-- Exercise prompt --
When you repeat the entries below, please keep them exact and leave out the pictures.

-- Listed records --
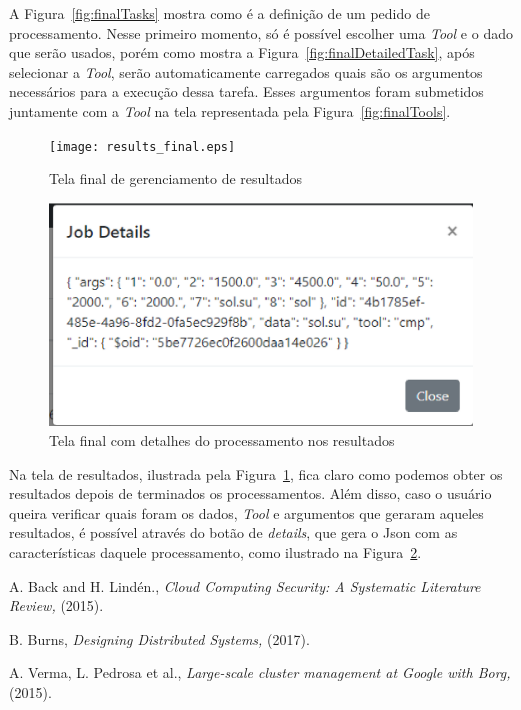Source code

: \documentclass[11pt,twoside]{article}
\begin{document}
A Figura~\ref{fig:finalTasks} mostra como é a definição de um pedido de processamento. Nesse primeiro momento, só é possível escolher uma \emph{Tool} e o dado que serão usados, porém como mostra 
a Figura~\ref{fig:finalDetailedTask}, após selecionar a \emph{Tool}, serão automaticamente carregados quais são os argumentos necessários para a execução dessa tarefa. Esses argumentos
foram submetidos juntamente com a \emph{Tool} na tela representada pela Figura~\ref{fig:finalTools}.

\begin{figure}[!h]
  \centering
  \texttt{[image: results\_final.eps]}
  \caption{Tela final de gerenciamento de resultados}
  \label{fig:finalResults}
\end{figure}

\begin{figure}[!h]
  \centering
  \includegraphics[scale=0.6]{results_detail_final.eps}
  \caption{Tela final com detalhes do processamento nos resultados}
  \label{fig:finalResultsDetail}
\end{figure}

Na tela de resultados, ilustrada pela Figura~\ref{fig:finalResults}, fica claro como podemos obter os resultados depois de terminados os processamentos. Além disso, caso o usuário queira verificar 
quais foram os dados, \emph{Tool} e argumentos que geraram aqueles resultados, é possível através do botão de \emph{details}, que gera o Json com as características daquele processamento, como ilustrado na 
Figura~\ref{fig:finalResultsDetail}.

\begin{thebibliography}{99}

 A. Back and H. Lindén., {\it Cloud Computing Security: A Systematic Literature Review,} (2015).

 B. Burns, {\it Designing Distributed Systems,} (2017).

 A. Verma, L. Pedrosa  et al., {\it Large-scale cluster management at Google with Borg,} (2015).

\end{thebibliography}
\end{document}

-- Exercise answer --
Source code

: \documentclass[11pt,twoside]{article}
\begin{document}
A Figura~\ref{fig:finalTasks} mostra como é a definição de um pedido de processamento. Nesse primeiro momento, só é possível escolher uma \emph{Tool} e o dado que serão usados, porém como mostra 
a Figura~\ref{fig:finalDetailedTask}, após selecionar a \emph{Tool}, serão automaticamente carregados quais são os argumentos necessários para a execução dessa tarefa. Esses argumentos
foram submetidos juntamente com a \emph{Tool} na tela representada pela Figura~\ref{fig:finalTools}.

\begin{figure}[!h]
  \centering
  \texttt{[image: results\_final.eps]}
  \caption{Tela final de gerenciamento de resultados}
  \label{fig:finalResults}
\end{figure}

\begin{figure}[!h]
  \centering
  \includegraphics[scale=0.6]{results_detail_final.eps}
  \caption{Tela final com detalhes do processamento nos resultados}
  \label{fig:finalResultsDetail}
\end{figure}

Na tela de resultados, ilustrada pela Figura~\ref{fig:finalResults}, fica claro como podemos obter os resultados depois de terminados os processamentos. Além disso, caso o usuário queira verificar 
quais foram os dados, \emph{Tool} e argumentos que geraram aqueles resultados, é possível através do botão de \emph{details}, que gera o Json com as características daquele processamento, como ilustrado na 
Figura~\ref{fig:finalResultsDetail}.

\begin{thebibliography}{99}

 A. Back and H. Lindén., {\it Cloud Computing Security: A Systematic Literature Review,} (2015).

 B. Burns, {\it Designing Distributed Systems,} (2017).

 A. Verma, L. Pedrosa  et al., {\it Large-scale cluster management at Google with Borg,} (2015).

\end{thebibliography}
\end{document}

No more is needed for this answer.